ST. LOUIS -- A coal producer owned by a longtime critic of President Barack Obama's energy policies will lay off nearly 160 workers at Illinois and Utah mines, blaming the freshly re-elected president for a "war on coal."
Ohio-based Murray Energy Corp. said in a statement that it would give pink slips to 102 workers at its West Ridge Mine in Utah and 54 at its underground mine in the southern Illinois town of Galatia. Both mines are run by Murray Energy subsidiaries.
Murray did not specify when layoffs will take place or the total number of workers at each affected site.

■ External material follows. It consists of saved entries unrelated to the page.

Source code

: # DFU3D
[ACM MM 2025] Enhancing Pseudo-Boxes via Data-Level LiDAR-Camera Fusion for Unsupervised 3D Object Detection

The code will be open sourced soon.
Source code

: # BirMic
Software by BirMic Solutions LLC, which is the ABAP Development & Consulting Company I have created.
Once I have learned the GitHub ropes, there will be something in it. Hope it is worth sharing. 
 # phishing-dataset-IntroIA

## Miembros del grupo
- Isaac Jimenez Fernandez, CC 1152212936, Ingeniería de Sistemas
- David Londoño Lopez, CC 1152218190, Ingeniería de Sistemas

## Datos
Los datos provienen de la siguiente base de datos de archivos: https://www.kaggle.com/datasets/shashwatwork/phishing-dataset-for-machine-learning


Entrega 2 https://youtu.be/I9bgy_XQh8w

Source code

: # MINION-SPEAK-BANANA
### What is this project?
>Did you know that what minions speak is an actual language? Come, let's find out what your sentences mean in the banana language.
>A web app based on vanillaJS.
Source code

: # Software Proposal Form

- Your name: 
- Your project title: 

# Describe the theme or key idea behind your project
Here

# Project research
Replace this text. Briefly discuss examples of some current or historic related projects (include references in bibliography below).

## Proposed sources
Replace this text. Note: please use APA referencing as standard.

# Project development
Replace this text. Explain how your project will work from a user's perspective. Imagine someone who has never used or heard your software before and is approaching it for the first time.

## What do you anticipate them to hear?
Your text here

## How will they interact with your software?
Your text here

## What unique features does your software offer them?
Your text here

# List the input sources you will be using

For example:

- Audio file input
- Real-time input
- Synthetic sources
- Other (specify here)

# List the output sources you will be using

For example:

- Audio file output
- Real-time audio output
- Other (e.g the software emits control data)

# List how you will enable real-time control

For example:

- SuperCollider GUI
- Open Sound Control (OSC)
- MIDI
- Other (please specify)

The company refused an email interview request, saying only that "unfortunately, we will be forced to make even more layoffs, none of which we want."
The announcement's timing -- just days after Obama's victory over Republican Mitt Romney -- was anything but coincidental. Robert Murray, the company's chairman, CEO and founder, had backed Romney, who proposed rolling back some restrictions on power-plant emissions and positioned himself as a supporter of the coal industry.

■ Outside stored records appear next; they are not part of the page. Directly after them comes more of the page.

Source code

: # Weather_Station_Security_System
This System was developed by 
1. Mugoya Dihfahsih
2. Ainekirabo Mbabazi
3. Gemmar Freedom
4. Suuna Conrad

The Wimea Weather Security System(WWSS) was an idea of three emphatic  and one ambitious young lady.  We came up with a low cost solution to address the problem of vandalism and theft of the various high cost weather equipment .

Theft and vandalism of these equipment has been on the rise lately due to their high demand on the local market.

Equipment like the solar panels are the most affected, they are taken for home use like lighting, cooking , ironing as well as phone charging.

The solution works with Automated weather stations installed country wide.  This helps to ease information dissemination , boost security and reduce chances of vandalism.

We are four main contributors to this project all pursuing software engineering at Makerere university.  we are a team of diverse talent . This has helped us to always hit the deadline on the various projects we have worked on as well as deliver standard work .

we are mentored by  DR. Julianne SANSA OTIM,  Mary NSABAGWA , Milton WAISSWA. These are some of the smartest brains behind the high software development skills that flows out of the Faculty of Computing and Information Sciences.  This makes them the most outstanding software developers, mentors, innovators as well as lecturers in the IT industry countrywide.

"The American people have made their choice," Murray, a day after the election, told about 50 employees during a prayer, a text of which was provided to the AP by the company. Lamenting the country's direction and insisting "the takers outvoted the producers," Murray asked for God's forgiveness "for the decisions that we are now forced to make to preserve the very existence of any of the enterprises that you have helped us build."
Murray's statement Friday, which insisted that the coal industry "is being destroyed," said U.S. coal production this year could plunge by hundreds of millions of tons, and that the Obama administration's energy policies will lead to the closure of scores of U.S. coal-fired power plants by 2014.
The Environmental Protection Agency has proposed tighter limits on mercury, sulfur dioxide and other pollutants that would make it more expensive for utilities to burn coal, a major source of those emissions. The EPA has also proposed limiting the amount of carbon dioxide that new power plants can emit.
Neither would specifically bar coal-fired power plants, but experts say it would be nearly impossible to build an affordable new coal plant that could meet the limits. The proposals, some which had begun under George W. Bush's administration, wouldn't affect coal plants now in use or being built.
Obama, who during his 2008 campaign said builders of new coal-powered plants will go bankrupt from emissions standards he would enact, now espouses an "all of the above" energy strategy that includes coal.
"The president has made clear that coal has an important role to play in our energy economy today and it will in the future, which is why this administration has worked to make sure that moving forward we can continue to rely on a broad range of domestic energy sources from oil and gas, to wind and solar, to nuclear, as well as clean coal," Clark Stevens, a White House spokesman, said recently.
What's happening in the coal industry is more than a seasonal slump or a response to new regulations; even coal executives admit it's a fundamental shift. Many utilities have switched from coal to cheaper natural gas for electricity generation, pushing up coal stockpiles at power plants and forcing mining companies to sharply cut production.
When St. Louis-based Patriot Coal filed for bankruptcy in July, it didn't mention a war on coal but cited "a major correction" in the industry and "new realities in the market," including fierce, sustainable competition of natural gas. But St. Louis-based Arch Coal Inc. blamed market pressures and a challenging regulatory backdrop in its June announcement it would lay off about 750 Appalachian coal workers.
A recent rebound in natural gas prices has buoyed hopes among coal producers that power plants increasingly will shift back to coal, though they say pressure on the industry could persist well into next year.
Murray Energy was the parent company of a Utah coal mine that collapsed in 2007, killing six miners and three members of a rescue team. Earlier this year, Murray Energy affiliates paid nearly $1 million in safety fines for the disaster and settled a criminal case for $500,000.